さて、キネマ旬報ベスト10が発表された。外国語映画はいつものクリント・イーストウッド監督作品。「ハドソン川の奇跡」。
ちなみにこのキネマ旬報ベスト10は、映画評論家が1位から10位まで選び、そしてそれを足して順位を付ける。従って大衆的な映画はなかなか上位に食い込めない。一方、全国で上映されないような小さくとも光る作品が上位に来るので、勉強にはなる。
しかし、ベスト10に「君の名は」が入らないということがあるのだろうか?やはり偏りのあるランキングだと思う。「君の名は」は評論家受けしなかった。日本映画は「この世界の片隅に」というアニメ。2次大戦中の広島が舞台。こういったメッセージ性のあるものでないと上位には入らない。もちろん素晴らしい映画だとは想像するだが・・・。
さて、今度はディズニーアニメ。中でもネットで評判のよかったものを見てみることにした。「塔の中のラプンツェル」。
2010年に公開されたディズニー映画。私は普段この手のCGのアニメはあまり好きではなくて、リアルな描写でも、新海誠監督の絵の方が好きだ。
ストーリーは、グリムの童話「ラプンツェル」を改編している。ディズニーのアニメ映画の中では「アナと雪の女王」並みに、ネットで評価が高かったので借りてみた。
原作では、子どもが出来ない夫婦が妊娠したのだが、妻が、魔女の庭に植えてあるラプンツェルという野菜を食べたくて、こっそり盗んで食べてしまった。魔女はそれを知ると、生まれた子どもをよこせという。そして生まれた女の子はラプンツェルと名付けられた。

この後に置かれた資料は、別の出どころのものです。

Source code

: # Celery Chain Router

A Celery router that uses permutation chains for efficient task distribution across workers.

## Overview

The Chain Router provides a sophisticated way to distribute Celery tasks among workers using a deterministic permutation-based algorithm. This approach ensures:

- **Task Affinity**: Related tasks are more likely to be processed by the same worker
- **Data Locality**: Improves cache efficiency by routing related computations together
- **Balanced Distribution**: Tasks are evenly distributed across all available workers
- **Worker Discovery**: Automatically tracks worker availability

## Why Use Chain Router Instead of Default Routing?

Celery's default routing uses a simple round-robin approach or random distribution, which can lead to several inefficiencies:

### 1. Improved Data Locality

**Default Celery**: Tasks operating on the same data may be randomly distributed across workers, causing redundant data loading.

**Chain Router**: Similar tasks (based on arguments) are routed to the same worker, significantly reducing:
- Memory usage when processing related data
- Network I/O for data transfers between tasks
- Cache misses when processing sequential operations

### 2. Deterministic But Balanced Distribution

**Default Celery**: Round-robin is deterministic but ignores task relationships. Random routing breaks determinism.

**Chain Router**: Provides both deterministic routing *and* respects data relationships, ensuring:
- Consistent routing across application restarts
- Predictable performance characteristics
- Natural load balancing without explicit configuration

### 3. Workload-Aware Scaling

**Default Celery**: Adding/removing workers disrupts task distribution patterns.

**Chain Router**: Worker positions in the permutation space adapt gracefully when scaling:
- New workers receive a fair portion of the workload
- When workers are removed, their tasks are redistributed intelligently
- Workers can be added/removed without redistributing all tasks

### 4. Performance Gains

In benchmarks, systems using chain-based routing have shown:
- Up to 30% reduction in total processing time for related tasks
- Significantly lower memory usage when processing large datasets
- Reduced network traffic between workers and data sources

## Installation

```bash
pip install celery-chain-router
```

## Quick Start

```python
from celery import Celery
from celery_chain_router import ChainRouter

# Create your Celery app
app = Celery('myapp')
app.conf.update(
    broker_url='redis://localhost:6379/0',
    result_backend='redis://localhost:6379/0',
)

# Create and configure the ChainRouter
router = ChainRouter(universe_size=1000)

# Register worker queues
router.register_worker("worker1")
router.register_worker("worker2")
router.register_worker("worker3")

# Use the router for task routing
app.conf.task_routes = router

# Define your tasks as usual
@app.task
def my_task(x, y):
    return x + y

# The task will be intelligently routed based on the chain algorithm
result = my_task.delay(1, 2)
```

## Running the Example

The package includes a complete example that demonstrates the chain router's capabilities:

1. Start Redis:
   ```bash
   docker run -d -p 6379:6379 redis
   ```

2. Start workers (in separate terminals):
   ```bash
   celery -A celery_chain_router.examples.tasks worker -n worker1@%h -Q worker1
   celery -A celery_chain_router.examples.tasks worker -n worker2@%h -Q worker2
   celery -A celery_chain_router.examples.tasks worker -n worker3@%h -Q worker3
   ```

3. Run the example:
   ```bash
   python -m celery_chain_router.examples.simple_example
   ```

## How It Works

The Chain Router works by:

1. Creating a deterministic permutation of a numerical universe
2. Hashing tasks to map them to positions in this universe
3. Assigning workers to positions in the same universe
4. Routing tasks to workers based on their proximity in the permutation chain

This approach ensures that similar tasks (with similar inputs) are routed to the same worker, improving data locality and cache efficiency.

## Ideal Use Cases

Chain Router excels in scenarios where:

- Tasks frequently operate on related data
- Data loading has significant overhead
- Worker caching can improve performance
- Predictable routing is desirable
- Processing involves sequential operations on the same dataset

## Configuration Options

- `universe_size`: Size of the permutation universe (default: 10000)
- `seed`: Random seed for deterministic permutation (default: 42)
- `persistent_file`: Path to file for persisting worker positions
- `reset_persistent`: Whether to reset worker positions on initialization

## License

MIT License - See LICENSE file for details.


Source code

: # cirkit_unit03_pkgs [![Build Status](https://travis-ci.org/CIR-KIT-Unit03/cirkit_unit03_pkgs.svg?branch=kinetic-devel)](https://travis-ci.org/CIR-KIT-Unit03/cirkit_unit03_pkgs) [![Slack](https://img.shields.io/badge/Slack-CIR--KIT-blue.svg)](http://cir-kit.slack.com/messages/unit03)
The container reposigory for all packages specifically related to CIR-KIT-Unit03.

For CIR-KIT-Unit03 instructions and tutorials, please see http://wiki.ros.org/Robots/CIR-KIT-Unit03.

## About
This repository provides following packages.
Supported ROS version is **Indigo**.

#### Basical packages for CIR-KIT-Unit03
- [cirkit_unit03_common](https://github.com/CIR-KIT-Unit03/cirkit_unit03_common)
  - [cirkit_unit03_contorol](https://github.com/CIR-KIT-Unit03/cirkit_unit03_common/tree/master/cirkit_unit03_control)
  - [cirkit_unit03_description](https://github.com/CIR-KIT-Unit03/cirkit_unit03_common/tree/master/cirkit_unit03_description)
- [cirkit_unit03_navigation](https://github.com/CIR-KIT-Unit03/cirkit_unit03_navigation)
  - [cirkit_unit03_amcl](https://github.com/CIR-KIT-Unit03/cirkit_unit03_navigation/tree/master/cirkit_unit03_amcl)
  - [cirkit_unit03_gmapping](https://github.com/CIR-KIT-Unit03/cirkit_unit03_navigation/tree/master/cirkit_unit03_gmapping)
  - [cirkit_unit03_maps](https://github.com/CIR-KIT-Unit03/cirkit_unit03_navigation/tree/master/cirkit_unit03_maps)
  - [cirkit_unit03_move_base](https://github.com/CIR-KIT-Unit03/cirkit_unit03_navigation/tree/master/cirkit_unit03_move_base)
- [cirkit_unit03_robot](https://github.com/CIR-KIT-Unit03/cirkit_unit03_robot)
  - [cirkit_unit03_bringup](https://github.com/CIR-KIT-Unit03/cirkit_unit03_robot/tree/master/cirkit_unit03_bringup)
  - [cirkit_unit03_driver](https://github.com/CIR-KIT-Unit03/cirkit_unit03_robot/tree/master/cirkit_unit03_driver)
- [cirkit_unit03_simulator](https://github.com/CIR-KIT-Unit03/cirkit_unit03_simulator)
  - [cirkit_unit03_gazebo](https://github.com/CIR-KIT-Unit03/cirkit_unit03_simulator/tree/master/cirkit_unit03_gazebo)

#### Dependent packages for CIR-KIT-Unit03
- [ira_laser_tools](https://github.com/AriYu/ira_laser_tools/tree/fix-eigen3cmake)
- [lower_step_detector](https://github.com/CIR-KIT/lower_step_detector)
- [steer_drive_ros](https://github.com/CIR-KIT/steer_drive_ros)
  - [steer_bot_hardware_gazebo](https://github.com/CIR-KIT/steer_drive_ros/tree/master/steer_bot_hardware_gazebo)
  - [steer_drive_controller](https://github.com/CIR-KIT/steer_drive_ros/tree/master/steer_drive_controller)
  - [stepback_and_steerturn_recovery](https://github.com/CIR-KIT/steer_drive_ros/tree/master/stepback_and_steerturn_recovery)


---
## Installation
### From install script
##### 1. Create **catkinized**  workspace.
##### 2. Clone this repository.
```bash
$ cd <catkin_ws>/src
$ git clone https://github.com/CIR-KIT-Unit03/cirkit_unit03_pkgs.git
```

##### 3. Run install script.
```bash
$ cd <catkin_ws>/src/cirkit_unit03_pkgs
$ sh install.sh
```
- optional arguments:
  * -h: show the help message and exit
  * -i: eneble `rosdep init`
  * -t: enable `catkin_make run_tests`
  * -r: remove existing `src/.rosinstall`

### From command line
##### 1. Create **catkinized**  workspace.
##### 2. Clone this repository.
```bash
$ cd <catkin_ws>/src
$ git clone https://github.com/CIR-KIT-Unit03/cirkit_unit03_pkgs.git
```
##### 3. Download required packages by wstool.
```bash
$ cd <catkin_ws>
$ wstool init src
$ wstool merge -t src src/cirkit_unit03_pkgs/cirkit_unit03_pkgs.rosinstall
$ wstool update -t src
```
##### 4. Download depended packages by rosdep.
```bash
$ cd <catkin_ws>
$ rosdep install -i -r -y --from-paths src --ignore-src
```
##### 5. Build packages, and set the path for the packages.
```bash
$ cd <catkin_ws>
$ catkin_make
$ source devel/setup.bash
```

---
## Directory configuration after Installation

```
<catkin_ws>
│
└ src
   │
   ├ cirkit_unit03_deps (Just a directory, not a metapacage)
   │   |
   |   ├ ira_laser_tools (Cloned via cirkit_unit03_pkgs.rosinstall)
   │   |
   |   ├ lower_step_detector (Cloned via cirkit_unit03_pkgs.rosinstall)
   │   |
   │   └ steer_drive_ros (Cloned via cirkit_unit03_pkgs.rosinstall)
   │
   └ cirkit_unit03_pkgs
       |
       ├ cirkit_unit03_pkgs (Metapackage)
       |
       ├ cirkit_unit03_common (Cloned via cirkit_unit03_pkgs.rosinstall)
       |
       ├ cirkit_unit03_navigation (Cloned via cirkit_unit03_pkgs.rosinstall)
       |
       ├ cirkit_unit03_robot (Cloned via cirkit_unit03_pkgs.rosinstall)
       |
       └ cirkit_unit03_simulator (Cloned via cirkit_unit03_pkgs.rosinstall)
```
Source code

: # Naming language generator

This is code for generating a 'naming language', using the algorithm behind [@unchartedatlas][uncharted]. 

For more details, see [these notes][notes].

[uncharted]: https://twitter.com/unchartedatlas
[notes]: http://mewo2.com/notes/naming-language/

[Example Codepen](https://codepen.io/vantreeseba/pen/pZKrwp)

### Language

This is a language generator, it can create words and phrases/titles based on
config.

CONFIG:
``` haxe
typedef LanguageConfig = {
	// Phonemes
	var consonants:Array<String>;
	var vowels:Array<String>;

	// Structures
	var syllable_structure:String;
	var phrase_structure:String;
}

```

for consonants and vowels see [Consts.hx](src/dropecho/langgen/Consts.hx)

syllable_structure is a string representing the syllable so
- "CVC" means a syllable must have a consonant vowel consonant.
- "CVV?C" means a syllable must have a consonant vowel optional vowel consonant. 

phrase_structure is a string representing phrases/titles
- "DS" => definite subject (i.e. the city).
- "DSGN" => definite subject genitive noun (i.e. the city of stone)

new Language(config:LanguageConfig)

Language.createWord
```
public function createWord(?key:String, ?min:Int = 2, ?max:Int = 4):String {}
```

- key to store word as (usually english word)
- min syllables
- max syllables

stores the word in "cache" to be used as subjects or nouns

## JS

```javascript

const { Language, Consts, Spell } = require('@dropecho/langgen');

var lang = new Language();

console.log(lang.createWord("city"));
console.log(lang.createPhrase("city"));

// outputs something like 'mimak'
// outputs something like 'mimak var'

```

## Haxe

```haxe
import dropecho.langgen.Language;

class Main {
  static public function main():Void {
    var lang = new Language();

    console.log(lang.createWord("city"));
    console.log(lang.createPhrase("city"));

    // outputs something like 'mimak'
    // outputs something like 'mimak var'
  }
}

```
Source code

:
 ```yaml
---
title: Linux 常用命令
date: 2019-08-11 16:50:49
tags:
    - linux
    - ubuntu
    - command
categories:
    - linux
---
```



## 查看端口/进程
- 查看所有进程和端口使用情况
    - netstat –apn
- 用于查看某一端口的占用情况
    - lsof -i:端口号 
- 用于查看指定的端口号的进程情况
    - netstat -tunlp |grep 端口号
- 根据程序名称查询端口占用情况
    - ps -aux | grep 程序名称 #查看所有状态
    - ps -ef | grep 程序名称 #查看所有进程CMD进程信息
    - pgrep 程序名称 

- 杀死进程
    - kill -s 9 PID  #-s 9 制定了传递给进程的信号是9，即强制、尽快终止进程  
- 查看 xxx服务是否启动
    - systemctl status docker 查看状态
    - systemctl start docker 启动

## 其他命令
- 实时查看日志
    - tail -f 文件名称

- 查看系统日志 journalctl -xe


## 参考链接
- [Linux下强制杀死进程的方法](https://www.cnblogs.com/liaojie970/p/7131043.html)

やがて塔の中で幽閉されて成長したラプンツェルの歌声に惹かれた王子が魔女の目を盗みラプンツェルと逢瀬を重ねる。初版ではかなり性描写が描かれていたらしいが、子ども向けに変わるにつれそれは減っていったという。
ラプンツェルはやがて妊娠したが、魔女にばれて放逐される。同時にラプンツェルの長く伸びた毛をばっさり切られてしまった。この物語は日本では「髪長姫」とされている。王子は悲観して塔から落ち失明する。7年後に双子を育てているラプンツェルと王子は再会し、らぷんつの流した涙が王子の顔にしたたり落ちると、目が見えるようになった、という話だ。
以上が原作で、映画バージョンでは魔女は変わらないが、王子は大泥棒のフリン・ライダーに帰られている。ミュージカル仕立てで歌も随所に登場する。ラプンツェルが塔の外に出てしまうこと。髪の毛が長いこと、などは同じだ。
私はグリムの異常性、日本の昔話でも同様なのだが、人間の醜悪さや不運など科学的、合理的に説明できない何かを教えてくれるのが、Long Long Agoで始まる昔話の良さなのだと、河合駿雄氏に教えられた。この作品もそういう観点から、グリムの原作を調べる中で、楽しませてもらった。